Acercarse a una propuesta de cine nacional es una navaja de doble filo; podemos encontrar las películas que no llaman la atención pero que el boca a boca las hace funcionar y generan un movimiento importante de espectadores, pero también aquellas entre las que se cuenta Dulce de Leche, una clase de producciones con ínfimo presupuesto y de historia minimalista al extremo, que no produce absolutamente nada en quien la ve.
Si nos fijamos con detenimiento en el argumento que presenta, no es muy diferente a la trágica historia de amor que se viene interpretando desde Romeo y Julieta: dos enamorados que luchan frente a las adversidades de la vida cotidiana. El director Mariano Galperin podrá ponerle un poco de chispa con diferentes escenas bien costumbristas, representativas de los pueblos del interior de Buenos Aires, pero ahí se termina el aspecto innovador de la misma.

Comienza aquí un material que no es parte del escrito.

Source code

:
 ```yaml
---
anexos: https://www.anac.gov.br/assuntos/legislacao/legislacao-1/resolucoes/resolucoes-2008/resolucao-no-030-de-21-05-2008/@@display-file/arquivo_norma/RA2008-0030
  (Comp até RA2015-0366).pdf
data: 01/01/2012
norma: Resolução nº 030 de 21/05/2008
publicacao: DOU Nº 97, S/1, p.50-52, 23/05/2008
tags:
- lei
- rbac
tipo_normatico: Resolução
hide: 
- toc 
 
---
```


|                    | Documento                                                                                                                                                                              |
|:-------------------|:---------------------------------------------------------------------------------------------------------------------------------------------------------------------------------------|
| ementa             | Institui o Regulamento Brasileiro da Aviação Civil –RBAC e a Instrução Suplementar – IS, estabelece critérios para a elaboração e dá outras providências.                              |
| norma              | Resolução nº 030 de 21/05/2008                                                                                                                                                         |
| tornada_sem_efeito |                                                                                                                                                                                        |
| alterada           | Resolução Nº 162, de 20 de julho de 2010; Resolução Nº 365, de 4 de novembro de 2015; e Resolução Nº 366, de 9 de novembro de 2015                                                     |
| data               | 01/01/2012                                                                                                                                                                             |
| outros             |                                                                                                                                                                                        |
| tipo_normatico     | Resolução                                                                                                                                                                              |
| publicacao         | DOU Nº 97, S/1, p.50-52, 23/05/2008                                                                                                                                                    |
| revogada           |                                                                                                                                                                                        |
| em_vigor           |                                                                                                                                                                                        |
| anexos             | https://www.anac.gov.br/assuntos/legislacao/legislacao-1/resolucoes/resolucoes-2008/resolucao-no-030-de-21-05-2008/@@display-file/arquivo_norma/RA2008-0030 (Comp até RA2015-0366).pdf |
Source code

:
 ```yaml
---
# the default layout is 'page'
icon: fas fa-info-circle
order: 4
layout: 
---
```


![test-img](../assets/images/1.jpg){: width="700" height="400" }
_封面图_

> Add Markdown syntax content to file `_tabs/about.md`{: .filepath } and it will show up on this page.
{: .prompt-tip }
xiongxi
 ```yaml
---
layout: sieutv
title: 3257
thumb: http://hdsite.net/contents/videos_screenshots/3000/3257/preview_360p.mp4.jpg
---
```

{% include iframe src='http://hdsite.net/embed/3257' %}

Los conflictos con los que se ve enfrentada la dulce pareja atrasan y se sienten vacíos, carentes de importancia; incluso hasta las facciones de amigos tanto de él como de ella no tienen un peso fluctuante en el desarrollo, al contrario, pasan mas tiempo como amigos que como enemigos de ellos.
Lo que es más importante, Dulce de Leche aburre. Acusa 80 minutos de metraje, pero realmente pesa. Ni siquiera el carisma de los jóvenes puede subsanar los hoyos de una trama repetitiva y esquemática, que no sabe para adonde apuntar. Camilo Cuello Vitale le aporta sentimiento y picardía a su enamoradizo personaje, mientras que la hermosa sonrisa de Ailín Salas se queda en eso, una cara bonita que poco y nada de dinamismo tiene que ofrecer al dúo. El elenco secundario sostiene bastante a los protagonistas, con una Florencia Raggi amable e histriónica y un Luis Ziembrowski parco y en forma, pero no mucho más se puede sacar en concreto del elenco.
Dulce de Leche es cine argentino que atrasa. En vez de arriesgarse con una propuesta interesante, Galperin y compañía juegan sobre terreno seguro y fallan miserablemente. Que sirva como lección para la próxima.